That's the antithesis of sustainable wellness.
This is really about nourishing your body, feeling good.
And ultimately, it's based on labs and data.
And the labs aren't lying.
And that's ultimately what it is.
If you are dealing with insulin resistance
or type 2
diabetes or an autoimmune issue, lean into these principles of supporting your health and watch
what the labs say. And I think that will speak for itself. When people get into gut health,
the first thing they think about is probiotics. And once again, we immediately take the flight
to convenience and we want to take a pill.

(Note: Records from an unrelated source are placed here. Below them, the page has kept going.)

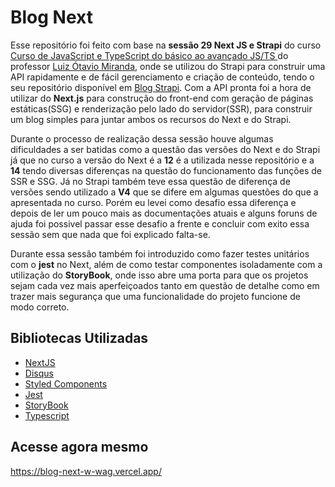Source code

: # Blog Next

Esse repositório foi feito com base na **sessão 29 Next JS e Strapi** do curso [Curso de JavaScript e TypeScript do básico ao avançado JS/TS
](https://www.udemy.com/course/curso-de-javascript-moderno-do-basico-ao-avancado) do professor [Luiz Ótavio Miranda](https://github.com/luizomf/), onde se utilizou do Strapi para construir uma API rapidamente e de fácil gerenciamento e criação de conteúdo, tendo o seu repositório disponível em [Blog Strapi](https://github.com/w-wag/blog-strapi). Com a API pronta foi a hora de utilizar do **Next.js** para construção do front-end com geração de páginas estáticas(SSG) e renderização pelo lado do servidor(SSR), para construir um blog simples para juntar ambos os recursos do Next e do Strapi.

Durante o processo de realização dessa sessão houve algumas dificuldades a ser batidas como a questão das versões do Next e do Strapi já que no curso a versão do Next é a **12** é a utilizada nesse repositório e a **14** tendo diversas diferenças na questão do funcionamento das funções de SSR e SSG. Já no Strapi também teve essa questão de diferença de versões sendo utilizado a **V4** que se difere em algumas questões do que a apresentada no curso. Porém eu levei como desafio essa diferença e depois de ler um pouco mais as documentações atuais e alguns foruns de ajuda foi possivel passar esse desafio a frente e concluir com exito essa sessão sem que nada que foi explicado falta-se.

Durante essa sessão também foi introduzido como fazer testes unitários com o **jest** no Next, além de como testar componentes isoladamente com a utilização do **StoryBook**, onde isso abre uma porta para que os projetos sejam cada vez mais aperfeiçoados tanto em questão de detalhe como em trazer mais segurança que uma funcionalidade do projeto funcione de modo correto.

## Bibliotecas Utilizadas

- [NextJS](https://nextjs.org/)
- [Disqus](https://disqus.com)
- [Styled Components](https://styled-components.com/)
- [Jest](https://jestjs.io/pt-BR/)
- [StoryBook](https://storybook.js.org/)
- [Typescript](https://www.typescriptlang.org/)

## Acesse agora mesmo
https://blog-next-w-wag.vercel.app/
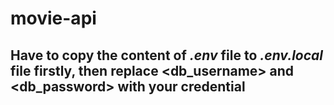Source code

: # movie-api

## Have to copy the content of *.env* file to *.env.local* file firstly, then replace <db_username> and <db_password> with your credential 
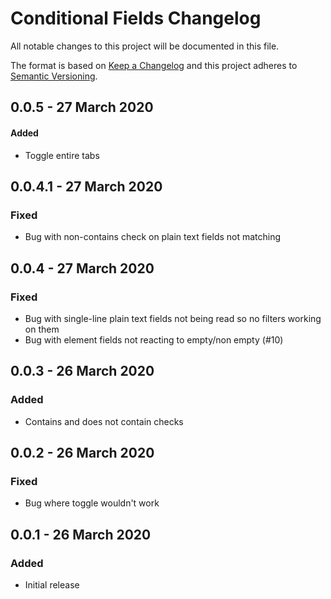 # Conditional Fields Changelog

All notable changes to this project will be documented in this file.

The format is based on [Keep a Changelog](http://keepachangelog.com/) and this project adheres to [Semantic Versioning](http://semver.org/).

## 0.0.5 - 27 March 2020
#### Added
- Toggle entire tabs

## 0.0.4.1 - 27 March 2020
### Fixed
- Bug with non-contains check on plain text fields not matching

## 0.0.4 - 27 March 2020
### Fixed
- Bug with single-line plain text fields not being read so no filters working on them
- Bug with element fields not reacting to empty/non empty (#10)

## 0.0.3 - 26 March 2020
### Added
- Contains and does not contain checks

## 0.0.2 - 26 March 2020
### Fixed
- Bug where toggle wouldn't work

## 0.0.1 - 26 March 2020
### Added
- Initial release
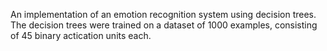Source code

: An implementation of an emotion recognition system using decision trees. The decision trees were trained on a dataset of 1000 examples, consisting of 45 binary actication units each.
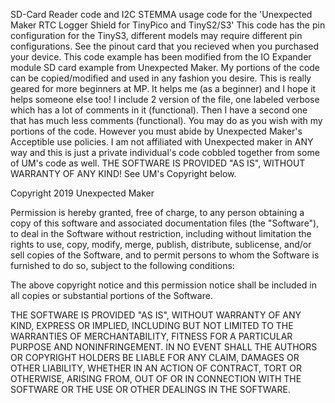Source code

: SD-Card Reader code and I2C STEMMA usage code for the 'Unexpected Maker RTC Logger Shield for TinyPico and TinyS2/S3'
This code has the pin configuration for the TinyS3, different models may require different pin configurations.
See the pinout card that you recieved when you purchased your device.
This code example has been modified from the IO Expander module SD card example from Unexpected Maker.
My portions of the code can be copied/modified and used in any fashion you desire.
This is really geared for more beginners at MP. It helps me (as a beginner) and I hope it helps someone else too!
I include 2 version of the file, one labeled verbose which has a lot of comments in it (functional). Then I have a second one that has much less comments (functional). 
You may do as you wish with my portions of the code. However you must abide by Unexpected Maker's Acceptible use policies. I am not affiliated with Unexpected maker in ANY way and this is just a private individual's code cobbled together from some of UM's code as well. 
THE SOFTWARE IS PROVIDED "AS IS", WITHOUT WARRANTY OF ANY KIND! See UM's Copyright below.


Copyright 2019 Unexpected Maker

Permission is hereby granted, free of charge, to any person obtaining a copy
of this software and associated documentation files (the "Software"), to deal
in the Software without restriction, including without limitation the rights
to use, copy, modify, merge, publish, distribute, sublicense, and/or sell
copies of the Software, and to permit persons to whom the Software is
furnished to do so, subject to the following conditions:

The above copyright notice and this permission notice shall be included in all
copies or substantial portions of the Software.

THE SOFTWARE IS PROVIDED "AS IS", WITHOUT WARRANTY OF ANY KIND, EXPRESS OR
IMPLIED, INCLUDING BUT NOT LIMITED TO THE WARRANTIES OF MERCHANTABILITY,
FITNESS FOR A PARTICULAR PURPOSE AND NONINFRINGEMENT. IN NO EVENT SHALL THE
AUTHORS OR COPYRIGHT HOLDERS BE LIABLE FOR ANY CLAIM, DAMAGES OR OTHER
LIABILITY, WHETHER IN AN ACTION OF CONTRACT, TORT OR OTHERWISE, ARISING FROM,
OUT OF OR IN CONNECTION WITH THE SOFTWARE OR THE USE OR OTHER DEALINGS IN THE
SOFTWARE.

So you'll see that the one that has any clinical, you know, data attached to it,
FloraStore is like three times the price of everything else because it's got that nod.
So people think they take the pill and that's all they have to worry about.
Then you have the opposite end of the spectrum,
which is where people are dumping tons of fermented foods into their system all the time because we're told it's good. What do you want people to know
about what are the best practices for gut health? Well, first, I think it should be focusing on what
you are feeding your body, not about what you're not having. We can talk about that too, like the
most offenders to the gut health.
But it starts with food. You really can't supplement your way out of a nutrient deficient diet. So if you're not taking supplements, just start with your breakfast, lunch, and dinner.
Fermented foods do have their place. They're potent things. They can be quite cleansing,
to say the least, if you've never had sauerkraut or kombucha and they have copious amounts of it.
So start off low and slow, but they are providing your body probiotics, bacteria from the fermentation of the foods, but they're also providing some fiber, some prebiotic foods, which all vegetables and fruits will provide you.
fruits will provide you. So I think first and foremost, if you want to talk about gut health,
you have to talk about prebiotics, which is fiber, which the bacteria in our gut,
which is collectively known as the microbiome, depending on the study that you look at,
we have upwards of a hundred trillion bacteria in our gut. And to put that in perspective, we have about 30 trillion human cells around there. So we are vastly more bacteria than human. And these things
co-evolve with us. We have a symbiotic relationship with it and it influences our brain. I mean,
95% of serotonin is made in the gut. 50% of dopamine is made in the gut. It works upon
what's called the vagus nerve, which is how it impacts our mood because it's regulating our parasympathetic, our resting,
digesting aspect of our nervous system. And fiber plays a major role in GI motility,
which is what influences not only digestive health positively, but also our vagus nerve and our mood.
And the fact that 75% of our immune system's in the gut, we keep talking about inflammation
throughout this conversation. Inflammation's a product of the immune system's in the gut. We keep talking about inflammation throughout this conversation.
Inflammation's a product of the immune system.
So if you want to be supporting healthy inflammation levels,
you want to look at where the predominance of the immune system resides,
which is in the gastrointestinal system.
So it's very basic,
but fruits and vegetables are a good place to start.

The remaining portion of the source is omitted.